When Olive got home that evening, Frederick was gluing things into one of his albums, eight-year-old Ethel was drawing pictures and five-year-old James was playing Rachmaninoff’s third piano concerto on his father’s old keyboard. Olive’s attention was immediately with her daughter.

            “Ethel!” she yelled. “What have I told you about writing silly stories about what we do in the holidays? What do you think everyone else will think of us if they know we had to go to Brussels simply because your father had to apologise to the EU? That was silly and bad, Ethel! What have you got to say for yourself, now?”

            Ethel peered up at her mother briefly, and shrugged. “Don’t know,” she muttered icily, and continued to crayon all over the piece of paper.

            Olive reached down and snatched the drawing away. As Ethel started to wail and tried to grab it back, Olive held it way out of her reach and examined it.
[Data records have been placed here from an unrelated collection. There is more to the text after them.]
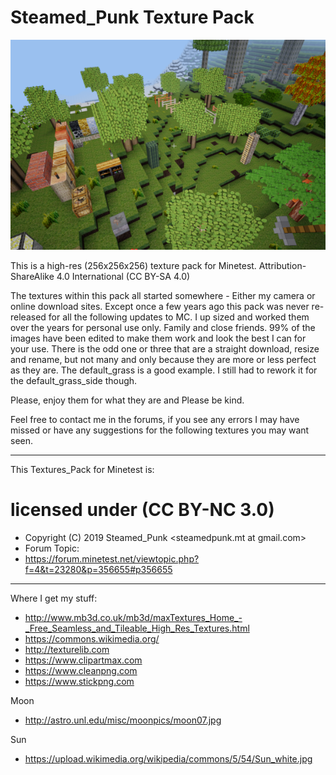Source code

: # Steamed_Punk Texture Pack

![Image description](https://raw.githubusercontent.com/Steamed-Punk/SteamedPunk-TexturePack/master/screenshot.png?token=ANDKMR4RNNHZE3FLBSRPMPK5OUV3U)

This is a high-res (256x256x256) texture pack for Minetest.
Attribution-ShareAlike 4.0 International (CC BY-SA 4.0)

The textures within this pack all started somewhere - Either my camera or online download sites.
Except once a few years ago this pack was never re-released for all the following updates to MC. I up sized and worked them over the years for personal use only. Family and close friends.
99% of the images have been edited to make them work and look the best I can for your use. There is the odd one or three that are a straight download, resize and rename, but not many and only because they are more or less perfect as they are. The default_grass is a good example. I still had to rework it for the default_grass_side though.

Please, enjoy them for what they are and Please be kind.

Feel free to contact me in the forums, if you see any errors I may have missed or have any suggestions for the following textures you may want seen.

---------------------------------------------------------------------------

This Textures_Pack for Minetest is:
# licensed under (CC BY-NC 3.0)
- Copyright (C) 2019 Steamed_Punk <steamedpunk.mt at gmail.com>
- Forum Topic:
- <https://forum.minetest.net/viewtopic.php?f=4&t=23280&p=356655#p356655>

---------------------------------------------------------------------------

Where I get my stuff:

- http://www.mb3d.co.uk/mb3d/maxTextures_Home_-_Free_Seamless_and_Tileable_High_Res_Textures.html
- https://commons.wikimedia.org/
- http://texturelib.com
- https://www.clipartmax.com
- https://www.cleanpng.com
- https://www.stickpng.com

Moon
- http://astro.unl.edu/misc/moonpics/moon07.jpg

Sun
- https://upload.wikimedia.org/wikipedia/commons/5/54/Sun_white.jpg
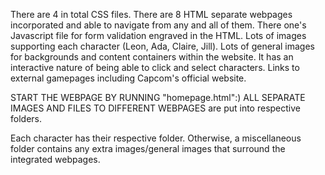 There are 4 in total CSS files.
There are 8 HTML separate webpages incorporated and able to navigate from any and all of them.
There one's Javascript file for form validation engraved in the HTML.
Lots of images supporting each character (Leon, Ada, Claire, Jill).
Lots of general images for backgrounds and content containers within the website.
It has an interactive nature of being able to click and select characters.
Links to external gamepages including Capcom's official website.

START THE WEBPAGE BY RUNNING "homepage.html":)
ALL SEPARATE IMAGES AND FILES TO DIFFERENT WEBPAGES are put into respective folders.

Each character has their respective folder. Otherwise, a miscellaneous folder contains any extra images/general images that surround the integrated webpages.
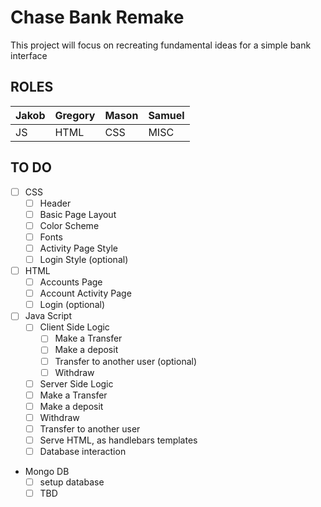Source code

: # Chase Bank Remake

This project will focus on recreating fundamental ideas for a simple bank interface

## ROLES
Jakob  | Gregory | Mason | Samuel
-------|---------|-------|--------
JS     | HTML    | CSS   | MISC


## TO DO
- [ ] CSS
  - [ ] Header
  - [ ] Basic Page Layout
  - [ ] Color Scheme
  - [ ] Fonts
  - [ ] Activity Page Style
  - [ ] Login Style (optional)

- [ ] HTML
  - [ ] Accounts Page
  - [ ] Account Activity Page
  - [ ] Login (optional)

- [ ] Java Script
  - [ ] Client Side Logic
    - [ ] Make a Transfer
    - [ ] Make a deposit
    - [ ] Transfer to another user (optional)
    - [ ] Withdraw
  - [ ] Server Side Logic
   - [ ] Make a Transfer
   - [ ] Make a deposit
   - [ ] Withdraw
   - [ ] Transfer to another user
   - [ ] Serve HTML, as handlebars templates
   - [ ] Database interaction
- Mongo DB
  - [ ] setup database
  - [ ] TBD 
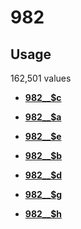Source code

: # 982

## Usage

162,501 values

-   **[982\_\_$c](../../tags/982/982__c-1.md)**  

-   **[982\_\_$a](../../tags/982/982__a-2.md)**  

-   **[982\_\_$e](../../tags/982/982__e-3.md)**  

-   **[982\_\_$b](../../tags/982/982__b-4.md)**  

-   **[982\_\_$d](../../tags/982/982__d-5.md)**  

-   **[982\_\_$g](../../tags/982/982__g-6.md)**  

-   **[982\_\_$h](../../tags/982/982__h-7.md)**  


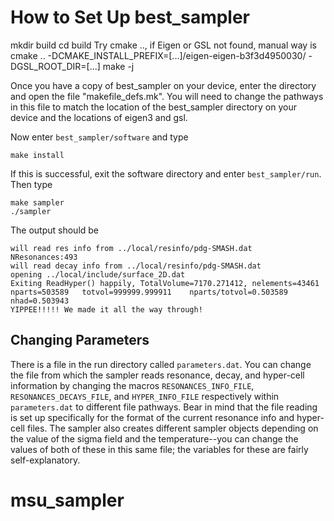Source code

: # How to Set Up best_sampler

mkdir build
cd build
Try cmake .., if Eigen or GSL not found, manual way is
cmake .. -DCMAKE_INSTALL_PREFIX=[...]/eigen-eigen-b3f3d4950030/ -DGSL_ROOT_DIR=[...]
make -j

Once you have a copy of best_sampler on your device, enter the directory and open the file "makefile_defs.mk". You will need to change the pathways in this file to match the location of the best_sampler directory on your device and the locations of eigen3 and gsl.

Now enter `best_sampler/software` and type

	make install

If this is successful, exit the software directory and enter `best_sampler/run`. Then type

	make sampler
	./sampler

The output should be

	will read res info from ../local/resinfo/pdg-SMASH.dat
	NResonances:493
	will read decay info from ../local/resinfo/pdg-SMASH.dat
	opening ../local/include/surface_2D.dat
	Exiting ReadHyper() happily, TotalVolume=7170.271412, nelements=43461
	nparts=503589	totvol=999999.999911	nparts/totvol=0.503589	nhad=0.503943
	YIPPEE!!!!! We made it all the way through!

## Changing Parameters

There is a file in the run directory called `parameters.dat`. You can change the file from which the sampler reads resonance, decay, and hyper-cell information by changing the macros `RESONANCES_INFO_FILE`, `RESONANCES_DECAYS_FILE`, and `HYPER_INFO_FILE` respectively within `parameters.dat` to different file pathways. Bear in mind that the file reading is set up specifically for the format of the current resonance info and hyper-cell files. The sampler also creates different sampler objects depending on the value of the sigma field and the temperature--you can change the values of both of these in this same file; the variables for these are fairly self-explanatory.
# msu_sampler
It appeared to be a picture of a pretty little girl (who strongly resembled Ethel herself, except that she looked much older and seemed to be wearing very fashionable clothes and masses of make-up) stabbing with a pencil at a plump figure with fluffy yellow hair and large glasses with square frames. The plump figure, which seemed to be in the process of falling painfully to the floor, had been drawn in the middle of a distinctly red area.

            “That’s all her blood,” Ethel explained proudly, forgetting her anger for a moment. “She’s been stabbed in the heart with a pencil.”
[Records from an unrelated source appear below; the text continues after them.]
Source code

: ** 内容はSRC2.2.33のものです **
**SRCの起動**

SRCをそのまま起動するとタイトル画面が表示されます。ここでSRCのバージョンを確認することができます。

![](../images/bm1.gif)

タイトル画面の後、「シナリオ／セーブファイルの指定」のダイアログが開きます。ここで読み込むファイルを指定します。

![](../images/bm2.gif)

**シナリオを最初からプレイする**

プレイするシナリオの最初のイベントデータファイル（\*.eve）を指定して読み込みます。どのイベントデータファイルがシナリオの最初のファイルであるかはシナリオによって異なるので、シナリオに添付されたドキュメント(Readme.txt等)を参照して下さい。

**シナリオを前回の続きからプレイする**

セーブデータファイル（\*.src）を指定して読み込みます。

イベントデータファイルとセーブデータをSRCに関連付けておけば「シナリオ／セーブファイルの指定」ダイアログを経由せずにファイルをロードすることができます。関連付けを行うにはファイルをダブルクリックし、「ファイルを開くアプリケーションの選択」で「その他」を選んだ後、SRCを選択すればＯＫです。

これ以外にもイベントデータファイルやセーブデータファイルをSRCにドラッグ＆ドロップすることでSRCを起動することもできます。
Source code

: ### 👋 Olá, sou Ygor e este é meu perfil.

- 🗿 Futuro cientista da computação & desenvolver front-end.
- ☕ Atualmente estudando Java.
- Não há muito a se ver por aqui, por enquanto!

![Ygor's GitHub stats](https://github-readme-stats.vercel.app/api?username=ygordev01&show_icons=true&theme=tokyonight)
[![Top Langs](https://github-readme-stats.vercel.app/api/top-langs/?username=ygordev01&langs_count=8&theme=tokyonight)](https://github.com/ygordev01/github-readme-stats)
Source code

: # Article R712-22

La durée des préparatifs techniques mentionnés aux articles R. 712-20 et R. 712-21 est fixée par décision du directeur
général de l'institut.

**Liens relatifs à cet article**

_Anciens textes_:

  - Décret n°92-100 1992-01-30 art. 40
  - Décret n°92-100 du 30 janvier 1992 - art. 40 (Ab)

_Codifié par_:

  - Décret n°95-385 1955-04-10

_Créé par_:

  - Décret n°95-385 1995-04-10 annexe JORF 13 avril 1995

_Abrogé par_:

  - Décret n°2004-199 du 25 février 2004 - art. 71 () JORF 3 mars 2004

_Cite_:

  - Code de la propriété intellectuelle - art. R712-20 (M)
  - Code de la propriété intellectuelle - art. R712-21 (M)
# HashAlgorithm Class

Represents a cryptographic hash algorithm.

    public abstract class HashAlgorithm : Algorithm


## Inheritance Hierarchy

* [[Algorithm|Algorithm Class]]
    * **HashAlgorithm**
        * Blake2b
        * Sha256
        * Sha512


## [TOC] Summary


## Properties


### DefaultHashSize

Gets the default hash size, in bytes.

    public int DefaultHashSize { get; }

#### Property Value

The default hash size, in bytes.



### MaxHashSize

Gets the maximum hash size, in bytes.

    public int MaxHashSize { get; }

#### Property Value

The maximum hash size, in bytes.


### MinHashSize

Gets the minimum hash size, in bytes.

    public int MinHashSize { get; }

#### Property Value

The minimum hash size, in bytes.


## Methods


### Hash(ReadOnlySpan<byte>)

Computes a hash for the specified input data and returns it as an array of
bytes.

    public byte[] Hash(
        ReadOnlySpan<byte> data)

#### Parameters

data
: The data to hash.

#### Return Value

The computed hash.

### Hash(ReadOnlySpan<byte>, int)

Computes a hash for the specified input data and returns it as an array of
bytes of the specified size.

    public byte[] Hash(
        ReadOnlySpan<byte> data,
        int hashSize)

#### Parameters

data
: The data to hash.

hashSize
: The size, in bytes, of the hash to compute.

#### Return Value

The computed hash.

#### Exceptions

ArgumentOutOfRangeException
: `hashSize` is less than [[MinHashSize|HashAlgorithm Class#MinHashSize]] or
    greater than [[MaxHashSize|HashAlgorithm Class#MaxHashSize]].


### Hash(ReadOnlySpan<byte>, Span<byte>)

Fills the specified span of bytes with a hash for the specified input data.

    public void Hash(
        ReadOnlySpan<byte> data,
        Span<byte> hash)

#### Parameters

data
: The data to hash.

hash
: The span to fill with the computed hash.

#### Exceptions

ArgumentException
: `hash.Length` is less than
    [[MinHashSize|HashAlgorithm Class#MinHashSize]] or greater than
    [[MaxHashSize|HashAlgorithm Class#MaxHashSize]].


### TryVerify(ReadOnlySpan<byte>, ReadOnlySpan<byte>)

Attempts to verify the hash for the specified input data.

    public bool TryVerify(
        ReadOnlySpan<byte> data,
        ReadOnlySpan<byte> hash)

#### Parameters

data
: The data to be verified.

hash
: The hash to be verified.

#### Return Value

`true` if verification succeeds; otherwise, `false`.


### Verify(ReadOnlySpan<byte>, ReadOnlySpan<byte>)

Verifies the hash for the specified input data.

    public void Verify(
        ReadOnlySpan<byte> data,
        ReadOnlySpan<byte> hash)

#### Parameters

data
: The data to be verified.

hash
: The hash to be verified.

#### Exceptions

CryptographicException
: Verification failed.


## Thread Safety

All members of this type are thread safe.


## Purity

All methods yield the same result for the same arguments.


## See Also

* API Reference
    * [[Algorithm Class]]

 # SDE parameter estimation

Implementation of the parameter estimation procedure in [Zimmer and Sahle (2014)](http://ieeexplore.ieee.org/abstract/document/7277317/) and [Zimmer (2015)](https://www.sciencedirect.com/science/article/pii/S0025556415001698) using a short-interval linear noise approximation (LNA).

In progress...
            Olive wrinkled her nose and tossed the drawing aside with contempt, and Ethel’s face instantly returned to its usual expression of scorn. She grabbed back her drawing and started to add to it. Olive did not look at the picture again. It was probably best that she didn’t, because she would have seen that Ethel was drawing a woman with straggly blonde hair and a ferocious expression chained up against a wall whilst the pretty little girl aimed multi-coloured clods at her.

            Olive collapsed into a chair. “Oh, thank heaven that silly racket’s stopped,” she muttered. “It was giving me a headache.”

            “Oh, you mean James’s piano-playing?” said Frederick, looking up briefly from his album. Olive could see that he had glitter all over his face. Spotting her confused expression, Frederick grinned. “Oh, you’re wondering what I’m doing! Well, I thought I’d decorate the stamp albums a little more, so I’m using glitter and stars and those little ‘Happy Birthday’ sequin things. What do you think?”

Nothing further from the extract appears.